Treatment of lupus nephritis.

Diagnostic Uses

Diagnosis (dexamethasone suppression test; DST) of adrenocortical hyperfunction (e.g., Cushing’s syndrome, adrenal hyperplasia, adrenal adenoma).

Inhibits pituitary corticotropin (ACTH) release and decreases output of endogenous corticosteroids when given in an amount that does not itself appreciably affect levels of urinary 17-hydroxycorticosteroids.

Diagnosis (DST) of mental depression; however, considerable controversy currently exists regarding the clinical utility of the test.

Sensitivity of DST in depression is relatively modest (about 40–50%), and a positive test result (nonsuppression) does not appear to reliably predict response to antidepressant therapy and a negative test result (suppression) is not an indication for withholding antidepressant therapy.

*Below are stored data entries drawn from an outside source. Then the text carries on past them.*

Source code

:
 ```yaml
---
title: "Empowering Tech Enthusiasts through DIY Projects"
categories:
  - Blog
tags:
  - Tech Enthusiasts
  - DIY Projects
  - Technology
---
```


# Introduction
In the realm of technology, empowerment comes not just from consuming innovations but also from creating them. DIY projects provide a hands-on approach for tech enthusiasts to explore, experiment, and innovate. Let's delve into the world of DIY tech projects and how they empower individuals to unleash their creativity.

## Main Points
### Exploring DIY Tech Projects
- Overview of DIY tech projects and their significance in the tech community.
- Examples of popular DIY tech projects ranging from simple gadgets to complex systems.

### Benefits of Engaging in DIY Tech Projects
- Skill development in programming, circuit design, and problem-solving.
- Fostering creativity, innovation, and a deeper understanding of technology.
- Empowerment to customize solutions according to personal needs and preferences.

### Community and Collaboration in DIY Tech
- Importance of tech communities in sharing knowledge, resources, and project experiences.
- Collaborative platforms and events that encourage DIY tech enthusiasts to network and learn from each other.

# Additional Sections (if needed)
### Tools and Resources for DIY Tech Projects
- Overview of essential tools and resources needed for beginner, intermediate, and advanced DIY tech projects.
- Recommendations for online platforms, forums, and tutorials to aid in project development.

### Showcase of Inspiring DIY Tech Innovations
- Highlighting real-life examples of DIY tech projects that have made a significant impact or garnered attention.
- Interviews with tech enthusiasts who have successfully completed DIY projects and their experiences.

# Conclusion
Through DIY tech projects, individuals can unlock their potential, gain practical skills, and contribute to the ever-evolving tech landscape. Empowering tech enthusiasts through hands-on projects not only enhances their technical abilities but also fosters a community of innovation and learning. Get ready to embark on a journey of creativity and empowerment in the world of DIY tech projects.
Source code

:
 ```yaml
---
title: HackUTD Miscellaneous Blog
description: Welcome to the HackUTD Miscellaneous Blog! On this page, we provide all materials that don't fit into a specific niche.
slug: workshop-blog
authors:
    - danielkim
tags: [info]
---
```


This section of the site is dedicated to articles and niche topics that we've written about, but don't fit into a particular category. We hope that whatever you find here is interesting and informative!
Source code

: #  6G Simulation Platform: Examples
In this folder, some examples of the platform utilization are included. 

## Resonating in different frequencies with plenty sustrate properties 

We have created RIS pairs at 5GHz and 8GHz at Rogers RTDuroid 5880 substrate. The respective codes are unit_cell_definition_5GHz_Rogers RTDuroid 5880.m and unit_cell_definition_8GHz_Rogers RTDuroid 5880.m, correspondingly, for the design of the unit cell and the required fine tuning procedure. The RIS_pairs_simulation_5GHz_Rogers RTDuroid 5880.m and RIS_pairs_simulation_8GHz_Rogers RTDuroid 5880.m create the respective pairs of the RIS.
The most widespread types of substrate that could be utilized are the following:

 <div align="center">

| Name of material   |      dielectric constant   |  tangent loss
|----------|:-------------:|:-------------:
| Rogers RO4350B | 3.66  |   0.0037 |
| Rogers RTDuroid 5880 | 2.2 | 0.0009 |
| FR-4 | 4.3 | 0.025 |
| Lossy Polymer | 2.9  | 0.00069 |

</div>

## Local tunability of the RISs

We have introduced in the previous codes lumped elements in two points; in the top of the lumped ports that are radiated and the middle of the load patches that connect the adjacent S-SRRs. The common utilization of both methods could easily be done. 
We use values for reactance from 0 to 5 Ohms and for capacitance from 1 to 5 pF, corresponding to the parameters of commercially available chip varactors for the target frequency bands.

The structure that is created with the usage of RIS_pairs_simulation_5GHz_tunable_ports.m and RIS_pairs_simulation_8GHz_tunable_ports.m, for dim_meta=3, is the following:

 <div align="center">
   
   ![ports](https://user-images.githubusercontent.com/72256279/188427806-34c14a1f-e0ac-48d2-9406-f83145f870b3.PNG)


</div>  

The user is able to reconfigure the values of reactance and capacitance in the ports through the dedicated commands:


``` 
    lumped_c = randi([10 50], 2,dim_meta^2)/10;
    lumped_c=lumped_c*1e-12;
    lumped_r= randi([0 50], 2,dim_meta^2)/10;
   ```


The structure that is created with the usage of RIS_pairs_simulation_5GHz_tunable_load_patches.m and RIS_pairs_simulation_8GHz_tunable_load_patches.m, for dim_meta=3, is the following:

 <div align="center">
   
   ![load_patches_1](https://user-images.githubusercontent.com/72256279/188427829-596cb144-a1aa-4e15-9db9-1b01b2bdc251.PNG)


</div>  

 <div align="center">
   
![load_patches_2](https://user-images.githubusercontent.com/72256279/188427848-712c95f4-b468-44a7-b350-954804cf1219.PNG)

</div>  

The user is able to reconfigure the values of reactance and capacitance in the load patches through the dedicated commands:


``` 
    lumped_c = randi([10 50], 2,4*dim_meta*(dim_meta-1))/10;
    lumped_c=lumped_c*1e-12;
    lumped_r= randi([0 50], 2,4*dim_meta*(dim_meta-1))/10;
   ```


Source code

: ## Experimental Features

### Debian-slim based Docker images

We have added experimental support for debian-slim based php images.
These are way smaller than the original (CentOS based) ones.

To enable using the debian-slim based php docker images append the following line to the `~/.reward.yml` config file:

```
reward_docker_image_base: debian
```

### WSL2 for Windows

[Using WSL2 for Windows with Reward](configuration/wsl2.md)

Dexamethasone (Systemic) Dosage and Administration


Route of administration and dosage depend on the condition being treated and the patient response.

Alternate-day Therapy

  • Alternate-day therapy in which a single dose is administered every other morning is the dosage regimen of choice for long-term oral glucocorticoid treatment of most conditions. This regimen provides relief of symptoms while minimizing adrenal suppression, protein catabolism, and other adverse effects.

  • Because dexamethasone’s HPA-axis suppression persists for 2.75 days, alternate-day regimens are not appropriate.

  • If alternate-day therapy is preferred, only use a “short-acting” glucocorticoid that suppresses the HPA axis <1.5 days after a single oral dose (e.g., prednisone, prednisolone, methylprednisolone).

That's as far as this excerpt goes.